**TO DO:** Only the lines holding "nghiệm" are wanted; find them in the listing and return each one.

═══ SOURCE MATERIAL ═══

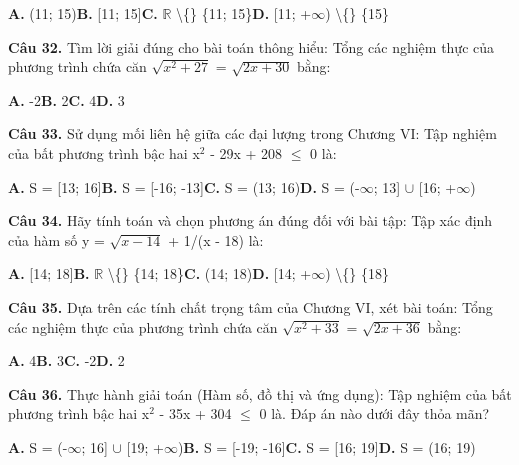 \documentclass[11pt,a4paper]{article}
\begin{document}
\hspace*{1.5em}\textbf{A.} (11; 15)\quad\quad \textbf{B.} [11; 15]\quad\quad \textbf{C.} $\mathbb{R}$ \textbackslash\{\} \{11; 15\}\quad\quad \textbf{D.} [11; +$\infty$) \textbackslash\{\} \{15\}\par\vspace{2pt}
\textbf{\color{primary} Câu 32.} Tìm lời giải đúng cho bài toán thông hiểu: Tổng các nghiệm thực của phương trình chứa căn $\sqrt{x^2 + 27}$ = $\sqrt{2x + 30}$ bằng:\par
\hspace*{1.5em}\textbf{A.} -2\quad\quad \textbf{B.} 2\quad\quad \textbf{C.} 4\quad\quad \textbf{D.} 3\par\vspace{2pt}
\textbf{\color{primary} Câu 33.} Sử dụng mối liên hệ giữa các đại lượng trong Chương VI: Tập nghiệm của bất phương trình bậc hai x$^2$ - 29x + 208 $\le$ 0 là:\par
\hspace*{1.5em}\textbf{A.} S = [13; 16]\quad\quad \textbf{B.} S = [-16; -13]\quad\quad \textbf{C.} S = (13; 16)\quad\quad \textbf{D.} S = (-$\infty$; 13] $\cup$ [16; +$\infty$)\par\vspace{2pt}
\textbf{\color{primary} Câu 34.} Hãy tính toán và chọn phương án đúng đối với bài tập: Tập xác định của hàm số y = $\sqrt{x - 14}$ + 1/(x - 18) là:\par
\hspace*{1.5em}\textbf{A.} [14; 18]\quad\quad \textbf{B.} $\mathbb{R}$ \textbackslash\{\} \{14; 18\}\quad\quad \textbf{C.} (14; 18)\quad\quad \textbf{D.} [14; +$\infty$) \textbackslash\{\} \{18\}\par\vspace{2pt}
\textbf{\color{primary} Câu 35.} Dựa trên các tính chất trọng tâm của Chương VI, xét bài toán: Tổng các nghiệm thực của phương trình chứa căn $\sqrt{x^2 + 33}$ = $\sqrt{2x + 36}$ bằng:\par
\hspace*{1.5em}\textbf{A.} 4\quad\quad \textbf{B.} 3\quad\quad \textbf{C.} -2\quad\quad \textbf{D.} 2\par\vspace{2pt}
\textbf{\color{primary} Câu 36.} Thực hành giải toán (Hàm số, đồ thị và ứng dụng): Tập nghiệm của bất phương trình bậc hai x$^2$ - 35x + 304 $\le$ 0 là. Đáp án nào dưới đây thỏa mãn?\par
\hspace*{1.5em}\textbf{A.} S = (-$\infty$; 16] $\cup$ [19; +$\infty$)\quad\quad \textbf{B.} S = [-19; -16]\quad\quad \textbf{C.} S = [16; 19]\quad\quad \textbf{D.} S = (16; 19)\par\vspace{2pt}
\end{document}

═══

**WRITTEN ANSWER:**
\textbf{\color{primary} Câu 32.} Tìm lời giải đúng cho bài toán thông hiểu: Tổng các nghiệm thực của phương trình chứa căn $\sqrt{x^2 + 27}$ = $\sqrt{2x + 30}$ bằng:\par
\textbf{\color{primary} Câu 33.} Sử dụng mối liên hệ giữa các đại lượng trong Chương VI: Tập nghiệm của bất phương trình bậc hai x$^2$ - 29x + 208 $\le$ 0 là:\par
\textbf{\color{primary} Câu 35.} Dựa trên các tính chất trọng tâm của Chương VI, xét bài toán: Tổng các nghiệm thực của phương trình chứa căn $\sqrt{x^2 + 33}$ = $\sqrt{2x + 36}$ bằng:\par
\textbf{\color{primary} Câu 36.} Thực hành giải toán (Hàm số, đồ thị và ứng dụng): Tập nghiệm của bất phương trình bậc hai x$^2$ - 35x + 304 $\le$ 0 là. Đáp án nào dưới đây thỏa mãn?\par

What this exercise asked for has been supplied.